Collected data:
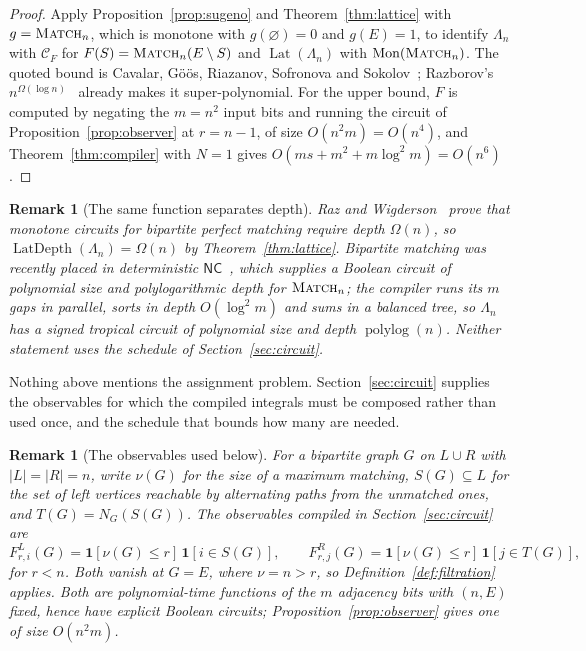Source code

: \documentclass[11pt]{article}
\newtheorem{remark}[theorem]{Remark}
\begin{document}
\begin{proof}
Apply Proposition~\ref{prop:sugeno} and Theorem~\ref{thm:lattice} with
$g=\textsc{Match}_n$, which is monotone with $g(\varnothing)=0$ and $g(E)=1$, to
identify $\Lambda_n$ with $\mathcal C_F$ for $F(S)=\textsc{Match}_n(E\setminus S)$
and $\operatorname{Lat}(\Lambda_n)$ with $\operatorname{Mon}(\textsc{Match}_n)$.
The quoted bound is Cavalar, G\"o\"os, Riazanov, Sofronova and
Sokolov~\cite{cgrss26}; Razborov's $n^{\Omega(\log n)}$~\cite{razborov85} already
makes it super-polynomial.  For the upper bound, $F$ is computed by negating the
$m=n^{2}$ input bits and running the circuit of
Proposition~\ref{prop:observer} at $r=n-1$, of size $O(n^{2}m)=O(n^{4})$, and
Theorem~\ref{thm:compiler} with $N=1$ gives $O(ms+m^{2}+m\log^{2}m)=O(n^{6})$.
\end{proof}

\begin{remark}[The same function separates depth]
\label{rem:depth-separation}
Raz and Wigderson~\cite{raz-wigderson92} prove that monotone circuits for
bipartite perfect matching require depth $\Omega(n)$, so
$\operatorname{LatDepth}(\Lambda_n)=\Omega(n)$ by Theorem~\ref{thm:lattice}.
Bipartite matching was recently placed in deterministic
$\mathsf{NC}$~\cite{cgnc26}, which supplies a Boolean circuit of polynomial size
and polylogarithmic depth for $\textsc{Match}_n$; the compiler runs its $m$ gaps
in parallel, sorts in depth $O(\log^{2}m)$ and sums in a balanced tree, so
$\Lambda_n$ has a signed tropical circuit of polynomial size and depth
$\operatorname{polylog}(n)$.  Neither statement uses the schedule of
Section~\ref{sec:circuit}.
\end{remark}

Nothing above mentions the assignment problem.  Section~\ref{sec:circuit}
supplies the observables for which the compiled integrals must be composed
rather than used once, and the schedule that bounds how many are needed.

\begin{remark}[The observables used below]
\label{rem:observers}
For a bipartite graph $G$ on $L\cup R$ with $|L|=|R|=n$, write $\nu(G)$ for the
size of a maximum matching, $S(G)\subseteq L$ for the set of left vertices
reachable by alternating paths from the unmatched ones, and $T(G)=N_G(S(G))$.
The observables compiled in Section~\ref{sec:circuit} are
\begin{equation}
  F^{L}_{r,i}(G)=\mathbf1[\nu(G)\le r]\,\mathbf1[i\in S(G)],
  \qquad
  F^{R}_{r,j}(G)=\mathbf1[\nu(G)\le r]\,\mathbf1[j\in T(G)],
  \label{eq:observables}
\end{equation}
for $r<n$.  Both vanish at $G=E$, where $\nu=n>r$, so
Definition~\ref{def:filtration} applies.  Both are polynomial-time functions of
the $m$ adjacency bits with $(n,E)$ fixed, hence have explicit Boolean circuits;
Proposition~\ref{prop:observer} gives one of size $O(n^{2}m)$.
\end{remark}
\end{document}
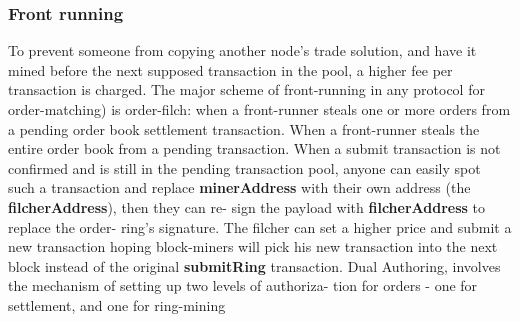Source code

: \documentclass[]{article}
\begin{document}
		\subsubsection{Front running}
		To prevent someone from copying another node's trade solution, 
		and have it mined before the next supposed transaction in the pool, 
		a higher fee per transaction is charged. 
		The major scheme of front-running in  any protocol for
		order-matching) is order-filch: when a front-runner steals
		one or more orders from a pending order book settlement
		transaction. When a front-runner
		steals the entire order book from a pending transaction.
		When a submit transaction is not confirmed and
		is still in the pending transaction pool, anyone can easily
		spot such a transaction and replace \textbf{minerAddress} with
		their own address (the \textbf{filcherAddress}), then they can re-
		sign the payload with \textbf{filcherAddress} to replace the order-
		ring's signature. The filcher can set a higher price and
		submit a new transaction hoping block-miners will pick his
		new transaction into the next block instead of the original
		\textbf{submitRing} transaction.
		Dual Authoring, involves the mechanism of setting up two levels of authoriza-
		tion for orders - one for settlement, and one for ring-mining
\end{document}
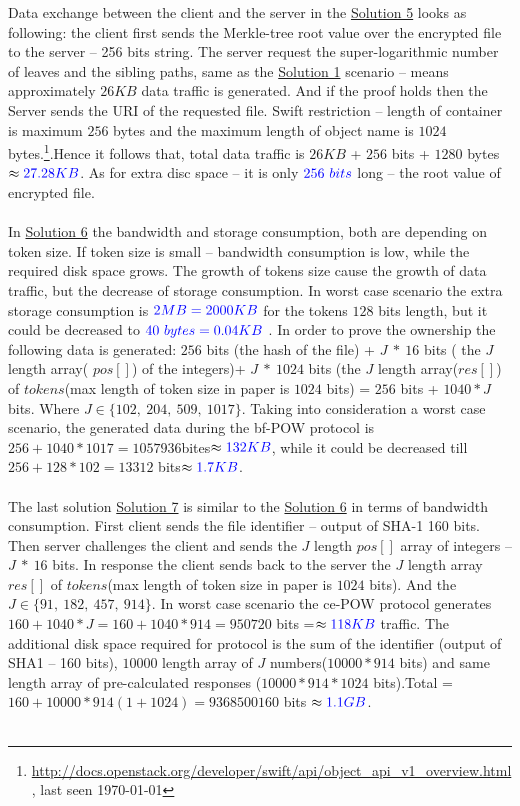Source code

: \documentclass[12pt]{article}
\begin{document}
Data exchange between the client and the server in the \hyperref[sub:Soltuion5]{Solution 5} looks as  following: the client first sends the Merkle-tree root value over the encrypted file to the server  -- 256 bits string. The server request the super-logarithmic number of leaves and the sibling paths, same as the \hyperref[sub:Soltuion1]{Solution 1} scenario -- means  approximately $26KB$ data traffic is generated. And if the proof holds then the Server sends the URI of the requested file. Swift restriction -- length of container is maximum $256$ bytes and the maximum length of object name is $1024$ bytes.\footnote{\url{http://docs.openstack.org/developer/swift/api/object_api_v1_overview.html}, last seen \today}.Hence it follows that, total data traffic is $26KB$ + $256$ bits + $1280$ bytes $\approx \color{blue} 27.28KB$. As for extra disc space -- it is only $\color{blue}256\ bits$  long -- the root value of encrypted file.\\\\
In \hyperref[sub:Soltuion6]{Solution 6} the bandwidth  and storage consumption, both are depending on token size. If token size is small -- bandwidth consumption is low, while the required disk space grows. The growth of tokens size cause the growth of data traffic, but the  decrease  of storage consumption. In worst case scenario the extra storage consumption is $\color{blue}2MB=2000KB$ for the tokens $128$ bits length, but it could be decreased to $\color{blue}40\ bytes=0.04KB$ . In order to prove the ownership the following data is generated: $256$ bits (the hash of the file)  +  $J\ *\ 16 $ bits ( the $J$ length array( $pos []$) of the integers)+ $J\ *\ 1024$ bits (the $J$ length array($res[]$) of $tokens$(max length of token size in paper is $1024$ bits) = $256$ bits + $1040*J$ bits. Where $J \in \{102,\ 204,\ 509,\ 1017\}$. Taking into consideration a worst case scenario, the generated data during the bf-POW protocol is $256 + 1040*1017 = 1057936$bites$\approx \color{blue}132KB$, while it could be decreased till $256+128*102=13312$ bits$\approx\color{blue}1.7KB$.\\\\
The last solution \hyperref[sub:Soltuion7]{Solution 7} is similar to the \hyperref[sub:Soltuion6]{Solution 6} in terms of bandwidth consumption. First client sends the file identifier -- output of SHA-1 160 bits. Then server challenges the client and sends the $J$ length $pos[]$ array of integers -- $J\ *\ 16$ bits. In response the client  sends back to the server the $J$ length array $res[]$ of $tokens$(max length of token size in paper is $1024$ bits). And the  $J \in \{91,\ 182,\ 457,\ 914\}$. In worst case scenario the ce-POW protocol generates $160+1040*J=160+1040*914=950720$ bits =$\approx \color{blue} 118 KB$ traffic. The additional disk space required for protocol is the sum of the identifier (output of SHA1 -- 160 bits), $10 000$ length array of $J$ numbers($10000*914$ bits) and same length array of pre-calculated responses ($10000*914*1024$ bits).Total = $160 + 10000*914(1+1024)=9368500160$ bits $\approx \color{blue} 1.1 GB $.\\\\
\end{document}
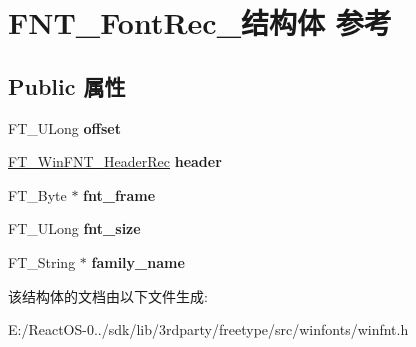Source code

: \hypertarget{struct_f_n_t___font_rec__}{}\section{F\+N\+T\+\_\+\+Font\+Rec\+\_\+结构体 参考}
\label{struct_f_n_t___font_rec__}
\subsection*{Public 属性}
\begin{DoxyCompactItemize}
\item 
\mbox{\label{struct_f_n_t___font_rec___a3b31b101f35ed05e36c0437f5914aae1}} 
F\+T\+\_\+\+U\+Long {\bfseries offset}
\item 
\mbox{\label{struct_f_n_t___font_rec___a076defc551b80ac0ff29293e5ab1dc8f}} 
\hyperlink{struct_f_t___win_f_n_t___header_rec__}{F\+T\+\_\+\+Win\+F\+N\+T\+\_\+\+Header\+Rec} {\bfseries header}
\item 
\mbox{\label{struct_f_n_t___font_rec___a527defd5af4e48d8e8c6a5cedfd90367}} 
F\+T\+\_\+\+Byte $\ast$ {\bfseries fnt\+\_\+frame}
\item 
\mbox{\label{struct_f_n_t___font_rec___a8266ca89039c7441c371e5dcaf8238eb}} 
F\+T\+\_\+\+U\+Long {\bfseries fnt\+\_\+size}
\item 
\mbox{\label{struct_f_n_t___font_rec___afd7f3743ff327c0e9a9990086bbc3541}} 
F\+T\+\_\+\+String $\ast$ {\bfseries family\+\_\+name}
\end{DoxyCompactItemize}


该结构体的文档由以下文件生成\+:\begin{DoxyCompactItemize}
\item 
E\+:/\+React\+O\+S-\/0../sdk/lib/3rdparty/freetype/src/winfonts/winfnt.\+h\end{DoxyCompactItemize}
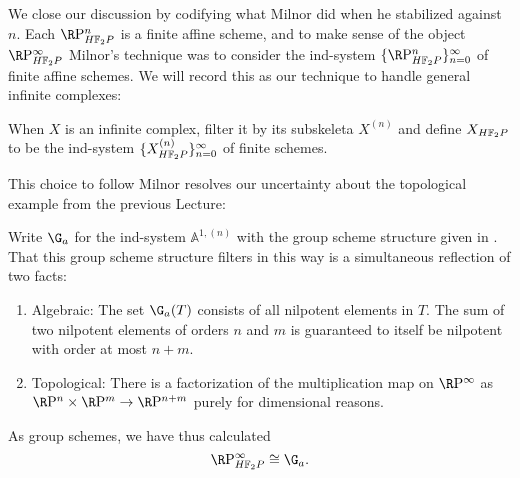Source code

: We close our discussion by codifying what Milnor did when he stabilized against \(n\).  Each \(\RP^n_{\HFtwo P}\) is a finite affine scheme, and to make sense of the object \(\RP^\infty_{\HFtwo P}\) Milnor's technique was to consider the ind-system \(\{\RP^n_{\HFtwo P}\}_{n=0}^\infty\) of finite affine schemes.  We will record this as our technique to handle general infinite complexes:
\begin{definition}\label{FullDefnOfXHF2}
When \(X\) is an infinite complex, filter it by its subskeleta \(X^{(n)}\) and define \(X_{\HFtwo P}\) to be the ind-system \(\{X^{(n)}_{\HFtwo P}\}_{n=0}^\infty\) of finite schemes.
\end{definition}

This choice to follow Milnor resolves our uncertainty about the topological example from the previous Lecture:
\begin{example}\label{RPinftyExampleForReal}
Write \(\G_a\) for the ind-system \(\mathbb A^{1, (n)}\) with the group scheme structure given in .  That this group scheme structure filters in this way is a simultaneous reflection of two facts:
\begin{enumerate}
\item Algebraic: The set \(\G_a(T)\) consists of all nilpotent elements in \(T\).  The sum of two nilpotent elements of orders \(n\) and \(m\) is guaranteed to itself be nilpotent with order at most \(n+m\).
\item Topological: There is a factorization of the multiplication map on \(\RP^\infty\) as \(\RP^n \times \RP^m \to \RP^{n+m}\) purely for dimensional reasons.
\end{enumerate}
As group schemes, we have thus calculated \[\RP^\infty_{\HFtwo P} \cong \G_a.\]
\end{example}

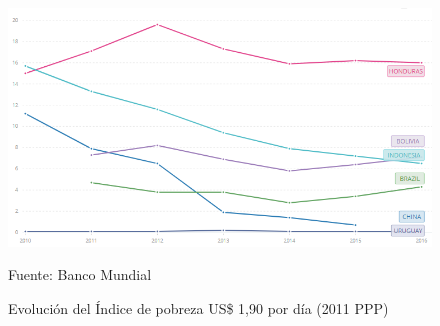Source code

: \documentclass[11pt]{article}
\begin{document}
	\begin{figure}[H]
		\centering
		\begin{minipage}{.8\textwidth}
			\includegraphics[width=\textwidth]{pobreza}
			{\footnotesize Fuente: Banco Mundial\par}
		\end{minipage}
		\caption{Evolución del Índice de pobreza US\$ 1,90 por día (2011 PPP)}
	\end{figure}
\end{document}
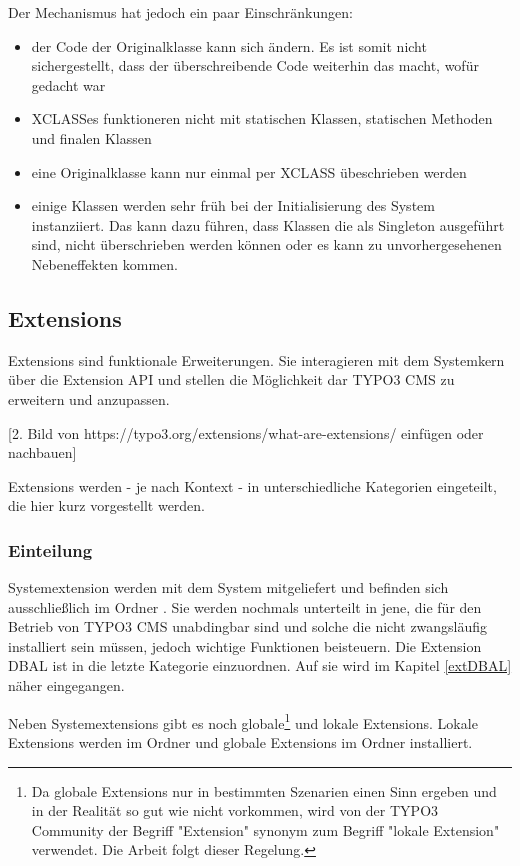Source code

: Der Mechanismus hat jedoch ein paar Einschränkungen:

\begin{itemize}
	\itemsep1pt\parskip0pt
	\item
		der Code der Originalklasse kann sich ändern. Es ist somit nicht sichergestellt, dass der überschreibende Code weiterhin das macht, wofür gedacht war
	\item
		XCLASSes funktioneren nicht mit statischen Klassen, statischen Methoden und finalen Klassen
	\item
		eine Originalklasse kann nur einmal per XCLASS übeschrieben werden
	\item
		einige Klassen werden sehr früh bei der Initialisierung des System instanziiert. Das kann dazu führen, dass Klassen die als Singleton ausgeführt sind, nicht überschrieben werden können oder es kann zu unvorhergesehenen Nebeneffekten kommen.
\end{itemize}

\subsection{Extensions}
Extensions sind funktionale Erweiterungen. Sie interagieren mit dem Systemkern über die Extension API und stellen die Möglichkeit dar TYPO3 CMS zu erweitern und anzupassen.

[2. Bild von https://typo3.org/extensions/what-are-extensions/ einfügen oder nachbauen]

Extensions werden - je nach Kontext - in unterschiedliche Kategorien eingeteilt, die hier kurz vorgestellt werden.

\subsubsection{Einteilung}
\label{subsubsec:sysext}
Systemextension werden mit dem System mitgeliefert und befinden sich ausschließlich im Ordner . Sie werden nochmals unterteilt in jene, die für den Betrieb von TYPO3 CMS unabdingbar sind und solche die nicht zwangsläufig installiert sein müssen, jedoch wichtige Funktionen beisteuern. Die Extension DBAL ist in die letzte Kategorie einzuordnen. Auf sie wird im Kapitel \ref{extDBAL} näher eingegangen.

Neben Systemextensions gibt es noch globale\footnote{Da globale Extensions nur in bestimmten Szenarien einen Sinn ergeben und in der Realität so gut wie nicht vorkommen, wird von der TYPO3 Community der Begriff "Extension" synonym zum Begriff "lokale Extension" verwendet. Die Arbeit folgt dieser Regelung.} und lokale Extensions. Lokale Extensions werden im Ordner  und globale Extensions im Ordner  installiert.

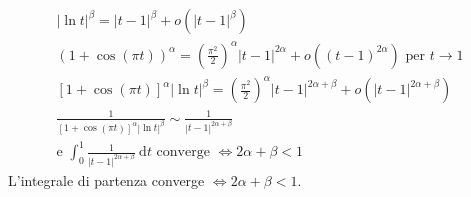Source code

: \begin{exbar}
\begin{example}
\begin{gather*}
		\\
		|\ln t|^\beta = |t - 1|^\beta + o(|t - 1|^\beta)
		\\
		(1 + \cos(\pi t))^\alpha = \left( \frac{\pi^2}{2} \right) ^\alpha |t-1|^{2\alpha} + o((t-1)^{2\alpha}) \text{ per } t \rightarrow 1
		\\
		[1 + \cos(\pi t)]^\alpha |\ln t|^\beta = \left(\frac{\pi^2}{2}\right)^\alpha |t-1|^{2\alpha+\beta} +o(|t-1|^{2\alpha+\beta})
		\\
		\frac{1}{[1 + \cos(\pi t)]^\alpha |\ln t|^\beta} \sim \frac{1}{|t-1|^{2\alpha+\beta}}
		\\ 
		\text{e } \int_{0}^{1} \frac{1}{|t-1|^{2\alpha+\beta}} \ \mathrm{d}t  \text{ converge }  \iff 2 \alpha + \beta < 1
	\end{gather*}
	L'integrale di partenza converge $\iff 2 \alpha +\beta < 1$.
\end{example}
\end{exbar}


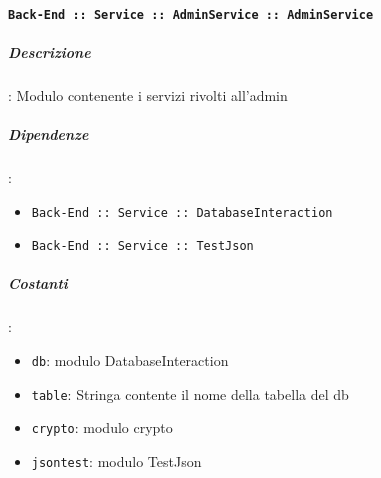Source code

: \documentclass[../DefinizioneDiProdotto_v2.0.0.tex]{subfiles}
\begin{document}
\paragraph{\texttt{Back-End :: Service :: AdminService :: AdminService}}
\subparagraph{Descrizione}: Modulo contenente i servizi rivolti all'admin
\subparagraph{Dipendenze}:
\begin{itemize}
	\item \texttt{Back-End :: Service :: DatabaseInteraction}
	\item \texttt{Back-End :: Service :: TestJson}
\end{itemize}
\subparagraph{Costanti}:
\begin{itemize}
	\item \texttt{db}: modulo DatabaseInteraction
	\item \texttt{table}: Stringa contente il nome della tabella del db
	\item \texttt{crypto}: modulo crypto
	\item \texttt{jsontest}: modulo TestJson
\end{itemize}
\end{document}
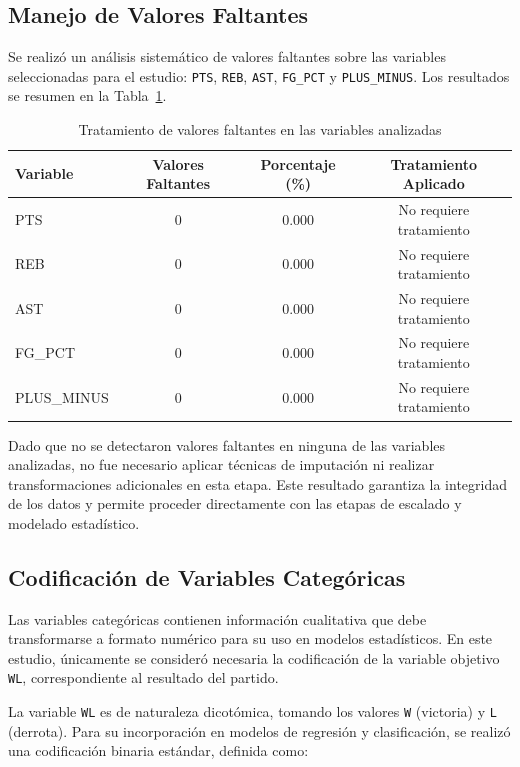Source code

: \documentclass[12pt]{article}
\begin{document}
\subsection{Manejo de Valores Faltantes}
\label{subsec:valores-faltantes}

Se realizó un análisis sistemático de valores faltantes sobre las variables seleccionadas para el
estudio: \texttt{PTS}, \texttt{REB}, \texttt{AST}, \texttt{FG\_PCT} y \texttt{PLUS\_MINUS}.
Los resultados se resumen en la Tabla~\ref{tab:valores_faltantes}.

\begin{table}[H]
\centering
\caption{Tratamiento de valores faltantes en las variables analizadas}
\label{tab:valores_faltantes}
\begin{tabular}{lccc}
\toprule
Variable & Valores Faltantes & Porcentaje (\%) & Tratamiento Aplicado \\
\midrule
PTS & 0 & 0.000 & No requiere tratamiento \\
REB & 0 & 0.000 & No requiere tratamiento \\
AST & 0 & 0.000 & No requiere tratamiento \\
FG\_PCT & 0 & 0.000 & No requiere tratamiento \\
PLUS\_MINUS & 0 & 0.000 & No requiere tratamiento \\
\bottomrule
\end{tabular}
\end{table}

Dado que no se detectaron valores faltantes en ninguna de las variables analizadas, no fue necesario
aplicar técnicas de imputación ni realizar transformaciones adicionales en esta etapa. Este resultado
garantiza la integridad de los datos y permite proceder directamente con las etapas de escalado y
modelado estadístico.

\subsection{Codificación de Variables Categóricas}
\label{subsec:codificacion}

Las variables categóricas contienen información cualitativa que debe transformarse a formato
numérico para su uso en modelos estadísticos. En este estudio, únicamente se consideró necesaria
la codificación de la variable objetivo \texttt{WL}, correspondiente al resultado del partido.

La variable \texttt{WL} es de naturaleza dicotómica, tomando los valores \texttt{W} (victoria) y
\texttt{L} (derrota). Para su incorporación en modelos de regresión y clasificación, se realizó
una codificación binaria estándar, definida como:
\end{document}
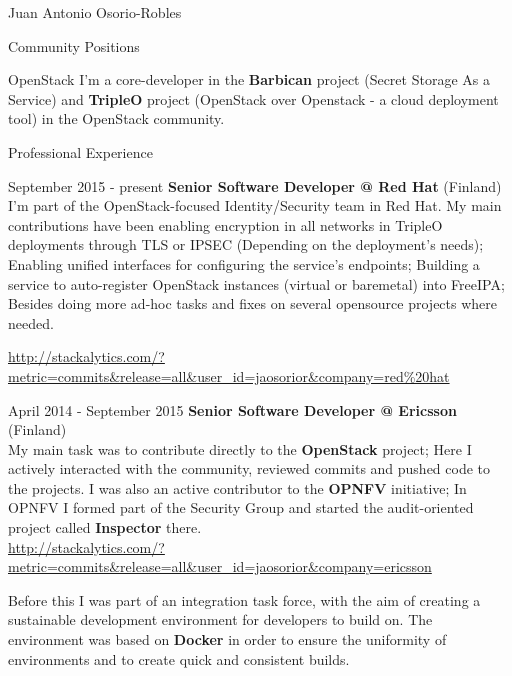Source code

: \documentclass[english,10pt,letterpaper]{article}
\begin{document}
\begin{cv}{Juan Antonio Osorio-Robles}
    \begin{cvlist}{Community Positions}
		\item [OpenStack]
            I'm a core-developer in the \textbf{Barbican} project (Secret
            Storage As a Service) and \textbf{TripleO} project (OpenStack
            over Openstack - a cloud deployment tool) in the OpenStack
            community.
	\end{cvlist}

	\begin{cvlist}{Professional Experience}
		\item [September 2015 - present]
            \textbf{Senior Software Developer @ Red Hat} (Finland)\\
            I'm part of the OpenStack-focused Identity/Security team in Red
            Hat. My main contributions have been enabling encryption in all
            networks in TripleO deployments through TLS or IPSEC (Depending on
            the deployment's needs); Enabling unified interfaces for
            configuring the service's endpoints; Building a service to
            auto-register OpenStack instances (virtual or baremetal) into
            FreeIPA; Besides doing more ad-hoc tasks and fixes on several
            opensource projects where needed.

            \href{http://stackalytics.com/?metric=commits&release=all&user_id=jaosorior&company=red\%20hat}
            {\url{http://stackalytics.com/?metric=commits&release=all&user_id=jaosorior&company=red\%20hat}}

		\item [April 2014 - September 2015]
            \textbf{Senior Software Developer @ Ericsson} (Finland)\\
            My main task was to contribute directly to the
            \textbf{OpenStack} project; Here I actively interacted with the
            community, reviewed commits and pushed code to the projects.
            I was also an active contributor to the \textbf{OPNFV}
            initiative; In OPNFV I formed part of the Security Group and
            started the audit-oriented project called \textbf{Inspector}
            there.\\

            \href{http://stackalytics.com/?metric=commits&release=all&user_id=jaosorior&company=ericsson}
            {\url{http://stackalytics.com/?metric=commits&release=all&user_id=jaosorior&company=ericsson}}

            Before this I was part of an integration task force, with the
            aim of creating a sustainable development environment for
            developers to build on. The environment was based on
            \textbf{Docker} in order to ensure the uniformity of
            environments and to create quick and consistent builds.\\


\end{cvlist}
\end{cv}
\end{document}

**Work to be completed:**
Search the entries for the word "beta" and copy every line that holds it.

**Exercise output:**
		|\ln t|^\beta = |t - 1|^\beta + o(|t - 1|^\beta)
		[1 + \cos(\pi t)]^\alpha |\ln t|^\beta = \left(\frac{\pi^2}{2}\right)^\alpha |t-1|^{2\alpha+\beta} +o(|t-1|^{2\alpha+\beta})
		\frac{1}{[1 + \cos(\pi t)]^\alpha |\ln t|^\beta} \sim \frac{1}{|t-1|^{2\alpha+\beta}}
		\text{e } \int_{0}^{1} \frac{1}{|t-1|^{2\alpha+\beta}} \ \mathrm{d}t  \text{ converge }  \iff 2 \alpha + \beta < 1
	L'integrale di partenza converge $\iff 2 \alpha +\beta < 1$.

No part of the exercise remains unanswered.